Priced between RM 42,600 and RM 54,600, this makes the Proton Persona the most affordable B-segment sedan on the market right now.
But does the Proton Persona has what it takes to compete against more expensive Japanese and German rivals?
Here’s a quick summary of the pros and cons of the Proton Persona, comparing it against some of its rivals:
In terms of value for money, the Proton Persona offers the best value for money, as it packs 6 airbags, stability control, and a touchscreen infotainment system for under the RM 60,000 mark.
But the Persona isn’t perfect – the CVT-type automatic remains as the biggest pitfall of the model. Granted Proton has been refining the CVT over the past couple of years and it shows, but against the competition, the Punch-sourced CVT-type automatic still suffers from the dreaded rubber-banding effect and does get rather noisy when given the beans.
We are also willing to give up 4G internet connectivity for Android Auto and Apple CarPlay support, as we reckon the latter to be far more practical in day-to-day use.
Launched earlier this year, the updated Toyota Vios has improved leaps and bounds over the model it replaces. Unlike the predecessor model, all variants of the Vios now receive 7 airbags as standard, which is a huge step-up. Apart from the airbag count, the Vios also gets Blind Spot Monitor (BSM) with Rear Cross Traffic Alert (RCTA), which until now, was unheard of in this segment.
However, despite being the widest model here, the Vios’ cabin feels rather tight. Usable space in the cabin is also rather limited, falling behind the City. The 6.8-inch touchscreen infotainment system also lacks Apple CarPlay and Android Auto.
The Honda City, despite being one of the oldest models here, remains as the segment’s best-selling model, and it’s easy to see why.
Honda’s ‘Man Maximum, Machine Minimum’ concept takes credit here, as Honda engineers have designed the cabin of the City to offer the best practicality in its class. Storage spaces are aplenty, and the generous rear legroom rivals some C-segment sedans. The City’s 1.5-litre i-VTEC mill also offers sufficient grunt to satisfy most users.
With that said, with the introduction of the updated City in 2017, Honda replaced the nicely-integrated touchscreen infotainment system with a far worse unit. The low-resolution screen found in the updated model hampers the overall user experience, and the lack of Android Auto and Apple CarPlay is another oversight.

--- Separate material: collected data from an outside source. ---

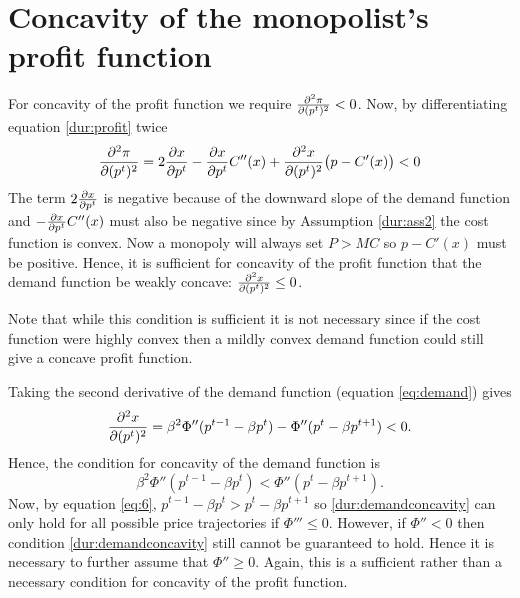 \chapter[Concavity proof]{Concavity of the monopolist's profit function}
\label{cha:Assumpproof}

For concavity of the profit function we require $\frac{\partial^2 \pi}{\partial (p^t)^2} <
0$. Now, by differentiating equation \eqref{dur:profit} twice
\begin{equation}
    \frac{\partial^2 \pi}{\partial (p^t)^2} = 2 \frac{\partial x}{\partial p^t}  - \frac{\partial x}{\partial p^t} C''(x) + \frac{\partial^2 x}{\partial (p^t)^2} \bigl( p - C'(x)
    \bigr) < 0
\end{equation}
The term $2 \frac{\partial x}{\partial p^t}$ is negative because of the downward slope
of the demand function and $- \frac{\partial x}{\partial p^t} C''(x)$ must also be
negative since by Assumption \ref{dur:ass2} the cost function is
convex. Now a monopoly will always set $P > MC$ so $p - C'(x)$ must
be positive. Hence, it is sufficient for concavity of the profit
function that the demand function be weakly concave:
$\frac{\partial^2 x}{\partial (p^t)^2} \leq 0$.

Note that while this condition is sufficient it is not necessary
since if the cost function were highly convex then a mildly convex
demand function could still give a concave profit function.

Taking the second derivative of the demand function (equation
\eqref{eq:demand}) gives
\begin{equation}
    \frac{\partial^2 x}{\partial (p^t)^2} = \beta^2 \Phi''(p^{t-1} - \beta p^t) -
    \Phi''(p^t - \beta p^{t+1}) < 0.
\end{equation}
Hence, the condition for concavity of the demand function is
\begin{equation}    \label{dur:demandconcavity}
    \beta^2 \Phi''(p^{t-1} - \beta p^t) < \Phi''(p^t - \beta
    p^{t+1}).
\end{equation}
Now, by equation \eqref{eq:6}, $p^{t-1} - \beta p^t > p^t - \beta
p^{t+1}$ so \eqref{dur:demandconcavity} can only hold for all
possible price trajectories if $\Phi''' \leq 0$. However, if $\Phi''
< 0$ then condition \eqref{dur:demandconcavity} still cannot be
guaranteed to hold. Hence it is necessary to further assume that
$\Phi'' \geq 0$. Again, this is a sufficient rather than a necessary
condition for concavity of the profit function.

When equipped with the 1.2-litre TSI engine, the Volkswagen Vento is the sole turbocharged B-segment sedan on sale in Malaysia. The TSI mill helps the Vento to boast the highest torque output in the segment, nudging ahead of the City Hybrid ever so slightly (175 Nm vs 170 Nm).
The Volkswagen Vento is also one of the best handling B-segment models, as Volkswagen has done a swell job fine-tuning the suspension set-up of the Vento.
But on the flipside, all variants of the Vento offer 4 airbags, which is a measly amount considering that the Vios offers 7 airbags across the range. Continuing on the safety aspect of the Vento, variants equipped with the 1.6 MPI engine isn’t available with stability control. Only Vento variants equipped with the 1.2 TSI engine get stability control.
For the vast majority of buyers, the default choice is the Honda City and Toyota Vios. Both cars are good at what they do, but if affordability is a key factor in deciding your next car, then take a closer look at the Proton Persona.
Although the Proton Persona may not offer the blistering performance of the Vento, or the practicality of the City, the value for money preposition offered by the Persona is hard to ignore as the monthly commitment will be considerably lower than its rivals.
Proton also has the widest network of service centres here in Malaysia, making it relatively easy to find for a service centre.
Perhaps its time for people to put aside their stigma and check out the Persona.